On a fait observer, à l’appui de la phrénologie, que dans la folie les facultés peuvent être surprises dans un certain état d’isolement. On voit en effet telle, faculté persister, telle autre disparaître. La mémoire subsiste souvent seule dans la ruine de toutes les facultés ; le raisonnement continue souvent à s’appliquer à des idées fausses avec une singulière subtilité. Réciproquement, tel ordre de pensées, tel ordre d’affections peut disparaître seul, le reste demeurant intact. On a toutefois répondu à cette objection que ces faits sont absolument analogues à ceux qui se produisent dans l’ordre de nos sensations, sans que l’on soit pour cela obligé de conclure à la diversité des sièges organiques. Ainsi tous les nerfs sensitifs de la peau ont assurément les mêmes propriétés[1], et cependant un malade peut perdre la sensation de température et conserver la sensation de douleur, de tact, et réciproquement. Il en est de même des autres sens ; on peut avoir la perception de telle couleur et non de telle autre, ressentir encore le goût du sucre, perdre le goût du sel, etc. ; ces perturbations étranges et isolées nous conduiront-elles à localiser chacune de ces sensations ? Non sans doute. Ainsi un même organe peut perdre tel de ses modes d’action sans qu’on ait le droit de mettre en doute son unité.

Telles sont les raisons générales qui ont été invoquées contre la doctrine phrénologique, et il est impossible d’en méconnaître la valeur ; mais, indépendamment de ces objections, qui atteignent la théorie générale, on peut dire que de toutes les localisations proposées par les phrénologues aucune n’a été confirmée par l’expérience.

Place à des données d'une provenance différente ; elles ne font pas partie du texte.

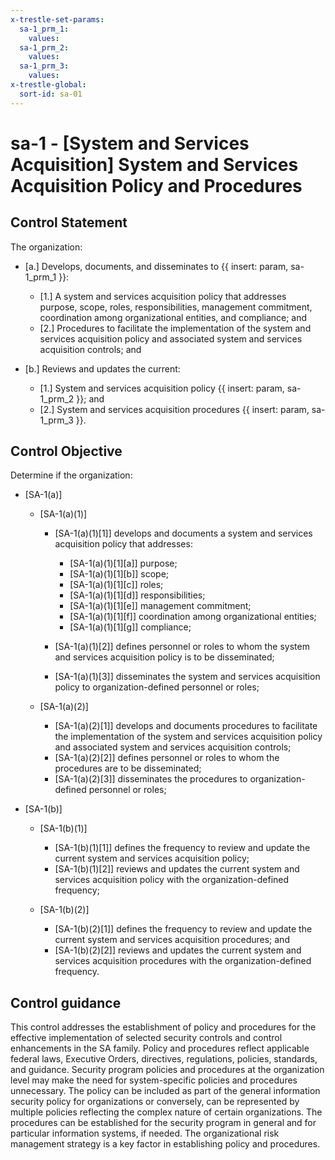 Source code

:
 ```yaml
---
x-trestle-set-params:
  sa-1_prm_1:
    values:
  sa-1_prm_2:
    values:
  sa-1_prm_3:
    values:
x-trestle-global:
  sort-id: sa-01
---
```


# sa-1 - \[System and Services Acquisition\] System and Services Acquisition Policy and Procedures

## Control Statement

The organization:

- \[a.\] Develops, documents, and disseminates to {{ insert: param, sa-1_prm_1 }}:

  - \[1.\] A system and services acquisition policy that addresses purpose, scope, roles, responsibilities, management commitment, coordination among organizational entities, and compliance; and
  - \[2.\] Procedures to facilitate the implementation of the system and services acquisition policy and associated system and services acquisition controls; and

- \[b.\] Reviews and updates the current:

  - \[1.\] System and services acquisition policy {{ insert: param, sa-1_prm_2 }}; and
  - \[2.\] System and services acquisition procedures {{ insert: param, sa-1_prm_3 }}.

## Control Objective

Determine if the organization:

- \[SA-1(a)\]

  - \[SA-1(a)(1)\]

    - \[SA-1(a)(1)[1]\] develops and documents a system and services acquisition policy that addresses:

      - \[SA-1(a)(1)[1][a]\] purpose;
      - \[SA-1(a)(1)[1][b]\] scope;
      - \[SA-1(a)(1)[1][c]\] roles;
      - \[SA-1(a)(1)[1][d]\] responsibilities;
      - \[SA-1(a)(1)[1][e]\] management commitment;
      - \[SA-1(a)(1)[1][f]\] coordination among organizational entities;
      - \[SA-1(a)(1)[1][g]\] compliance;

    - \[SA-1(a)(1)[2]\] defines personnel or roles to whom the system and services acquisition policy is to be disseminated;
    - \[SA-1(a)(1)[3]\] disseminates the system and services acquisition policy to organization-defined personnel or roles;

  - \[SA-1(a)(2)\]

    - \[SA-1(a)(2)[1]\] develops and documents procedures to facilitate the implementation of the system and services acquisition policy and associated system and services acquisition controls;
    - \[SA-1(a)(2)[2]\] defines personnel or roles to whom the procedures are to be disseminated;
    - \[SA-1(a)(2)[3]\] disseminates the procedures to organization-defined personnel or roles;

- \[SA-1(b)\]

  - \[SA-1(b)(1)\]

    - \[SA-1(b)(1)[1]\] defines the frequency to review and update the current system and services acquisition policy;
    - \[SA-1(b)(1)[2]\] reviews and updates the current system and services acquisition policy with the organization-defined frequency;

  - \[SA-1(b)(2)\]

    - \[SA-1(b)(2)[1]\] defines the frequency to review and update the current system and services acquisition procedures; and
    - \[SA-1(b)(2)[2]\] reviews and updates the current system and services acquisition procedures with the organization-defined frequency.

## Control guidance

This control addresses the establishment of policy and procedures for the effective implementation of selected security controls and control enhancements in the SA family. Policy and procedures reflect applicable federal laws, Executive Orders, directives, regulations, policies, standards, and guidance. Security program policies and procedures at the organization level may make the need for system-specific policies and procedures unnecessary. The policy can be included as part of the general information security policy for organizations or conversely, can be represented by multiple policies reflecting the complex nature of certain organizations. The procedures can be established for the security program in general and for particular information systems, if needed. The organizational risk management strategy is a key factor in establishing policy and procedures.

Par exemple, le cervelet avait été proposé par Gall comme

  1. C’est ce qu’affirme M. Vulpian dans ses leçons du Muséum ; mais est-il bien démontré que les nerfs tactiles jouissent tous des mêmes propriétés et sont tous homogènes ? Gratiolet paraissait incliner à l’opinion opposée. « Les sens, disait-il (Anatomie comparée du système nerveux, p. 403), sont moins simples qu’on ne l’avait supposé, et il est probable que les nerfs d’un même sens contiennent plusieurs variétés de filamens élémentaires. Gall admettait dans le nerf optique, l’existence d’autant d’élémens doués de propriétés spéciales que nous pouvons distinguer de couleurs. Certaines expériences de M. Claude Bernard confirment ces vues quant au sens du goût, et la pluralité des sens du toucher n’est plus un doute pour personne. » Ce qui parait du reste certain, c’est qu’il est impossible d’admettre autant d’espèces de nerfs qu’il y a d’espèces de sensations, car il en faudrait un nombre infini.